William Glenn Abbott (born February 16, 1951) is a former Major League Baseball (MLB) pitcher. During an 11-year baseball career, he pitched for the Oakland Athletics (1973–76), Seattle Mariners (1977–81; 1983), and Detroit Tigers (1983–84). Abbott, along with Vida Blue, Paul Lindblad and Rollie Fingers combined for the first four-pitcher combined no-hitter in MLB history.

Professional career[edit]

Oakland Athletics[edit]

Abbott was drafted by the Oakland Athletics in the eighth round of the 1969 MLB Draft.

On September 28, 1975, Abbott pitched one inning of a no-hitter over the California Angels on the last day of the regular season, relieving Vida Blue, who threw the first five innings.

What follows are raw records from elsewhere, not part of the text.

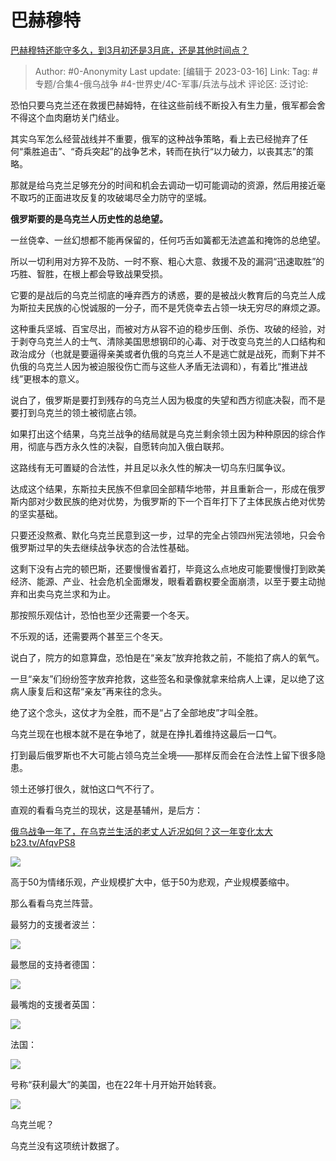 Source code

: # 巴赫穆特
[巴赫穆特还能守多久，到3月初还是3月底，还是其他时间点？](https://www.zhihu.com/question/584982335/answer/2939423553)

> Author: #0-Anonymity
> Last update: [编辑于 2023-03-16]
> Link:
> Tag: #专题/合集4-俄乌战争 #4-世界史/4C-军事/兵法与战术
> 评论区:
> 泛讨论:

恐怕只要乌克兰还在救援巴赫姆特，在往这些前线不断投入有生力量，俄军都会舍不得这个血肉磨坊关门结业。

其实乌军怎么经营战线并不重要，俄军的这种战争策略，看上去已经抛弃了任何“乘胜追击”、“奇兵突起”的战争艺术，转而在执行“以力破力，以丧其志”的策略。

那就是给乌克兰足够充分的时间和机会去调动一切可能调动的资源，然后用接近毫不取巧的正面进攻反复的攻破竭尽全力防守的坚城。

**俄罗斯要的是乌克兰人历史性的总绝望。**

一丝侥幸、一丝幻想都不能再保留的，任何巧舌如簧都无法遮盖和掩饰的总绝望。

所以一切利用对方猝不及防、一时不察、粗心大意、救援不及的漏洞“迅速取胜”的巧胜、智胜，在根上都会导致战果受损。

它要的是战后的乌克兰彻底的唾弃西方的诱惑，要的是被战火教育后的乌克兰人成为斯拉夫民族的心悦诚服的一分子，而不是凭侥幸去占领一块无穷尽的麻烦之源。

这种重兵坚城、百宝尽出，而被对方从容不迫的稳步压倒、杀伤、攻破的经验，对于剥夺乌克兰人的士气、清除美国思想钢印的心毒、对于改变乌克兰的人口结构和政治成分（也就是要逼得亲美或者仇俄的乌克兰人不是逃亡就是战死，而剩下并不仇俄的乌克兰人因为被迫服役伤亡而与这些人矛盾无法调和），有着比“推进战线”更根本的意义。

说白了，俄罗斯是要打到残存的乌克兰人因为极度的失望和西方彻底决裂，而不是要打到乌克兰的领土被彻底占领。

如果打出这个结果，乌克兰战争的结局就是乌克兰剩余领土因为种种原因的综合作用，彻底与西方永久性的决裂，自愿转向加入俄白联邦。

这路线有无可置疑的合法性，并且足以永久性的解决一切乌东归属争议。

达成这个结果，东斯拉夫民族不但拿回全部精华地带，并且重新合一，形成在俄罗斯内部对少数民族的绝对优势，为俄罗斯的下一个百年打下了主体民族占绝对优势的坚实基础。

只要还没熬煮、默化乌克兰民意到这一步，过早的完全占领四州宪法领地，只会令俄罗斯过早的失去继续战争状态的合法性基础。

这剩下没有占完的顿巴斯，还要慢慢省着打，毕竟这么点地皮可能要慢慢打到欧美经济、能源、产业、社会危机全面爆发，眼看着霸权要全面崩溃，以至于要主动抛弃和出卖乌克兰求和为止。

那按照乐观估计，恐怕也至少还需要一个冬天。

不乐观的话，还需要两个甚至三个冬天。

说白了，院方的如意算盘，恐怕是在“亲友”放弃抢救之前，不能掐了病人的氧气。

一旦“亲友”们纷纷签字放弃抢救，这些签名和录像就拿来给病人上课，足以绝了这病人康复后和这帮“亲友”再来往的念头。

绝了这个念头，这仗才为全胜，而不是“占了全部地皮”才叫全胜。

乌克兰现在也根本就不是在争地了，就是在挣扎着维持这最后一口气。

打到最后俄罗斯也不大可能占领乌克兰全境——那样反而会在合法性上留下很多隐患。

领土还够打很久，就怕这口气不行了。

直观的看看乌克兰的现状，这是基辅州，是后方：

[俄乌战争一年了，在乌克兰生活的老丈人近况如何？这一年变化太大​b23.tv/AfqvPS8](https://link.zhihu.com/?target=https%3A//b23.tv/AfqvPS8)

![](https://pic1.zhimg.com/50/v2-68b6a12ee81cadb5da360e8d7682aa37_720w.jpg?source=1940ef5c)

高于50为情绪乐观，产业规模扩大中，低于50为悲观，产业规模萎缩中。

那么看看乌克兰阵营。

最努力的支援者波兰：

![](https://pica.zhimg.com/50/v2-9c1c857e0c404a41e3f0ec67aa837cc6_720w.jpg?source=1940ef5c)

最憋屈的支持者德国：

![](https://picx.zhimg.com/50/v2-983ccca036b95c2c9ff49b95ecb6d935_720w.jpg?source=1940ef5c)

最嘴炮的支援者英国：

![](https://picx.zhimg.com/50/v2-3f01f136996dd637b3f1aae59d74fd9b_720w.jpg?source=1940ef5c)

法国：

![](https://pic1.zhimg.com/50/v2-b0cdfe64fefcd4727d0d6e7b6d1ea875_720w.jpg?source=1940ef5c)

号称“获利最大”的美国，也在22年十月开始开始转衰。

![](https://picx.zhimg.com/50/v2-6d42d929ab3c2deef531ade279ad16a0_720w.jpg?source=1940ef5c)

乌克兰呢？

乌克兰没有这项统计数据了。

Abbott retired Ike Hampton, Jerry Remy and Dave Chalk in order in the sixth inning before being replaced by Paul Lindblad and later Rollie Fingers. This was the first four-pitcher combined no-hitter in MLB history.[citation needed] He pitched four seasons with the Athletics going 13−16 with a 4.08 ERA in 73 games, 45 for starts.

Seattle Mariners[edit]

In November 1976, Abbott was drafted by the Seattle Mariners in the 1976 MLB expansion draft. He played for the Mariners longer than any other player from their original 1977 opening day roster. Abbott led all Mariners pitchers in wins in 1977 and 1980, winning 12 games in each of those seasons. Abbott said this about being chosen by the Mariners:

Abbott finished his career with the Mariners going 44−62 with a 4.54 ERA in 155 games, 146 for starts.

Detroit Tigers[edit]

On August 23, 1983, Abbott's contract was purchased by the Detroit Tigers from the Mariners for $100,000.[2] In two seasons with the Tigers, Abbott was 2−2 with a 3.87 ERA in 20 games, 15 for starts before his release on August 14, 1984.

Coaching career[edit]

As listed below, Abbott has had a long career with many different stops as a minor league pitching coach.[3]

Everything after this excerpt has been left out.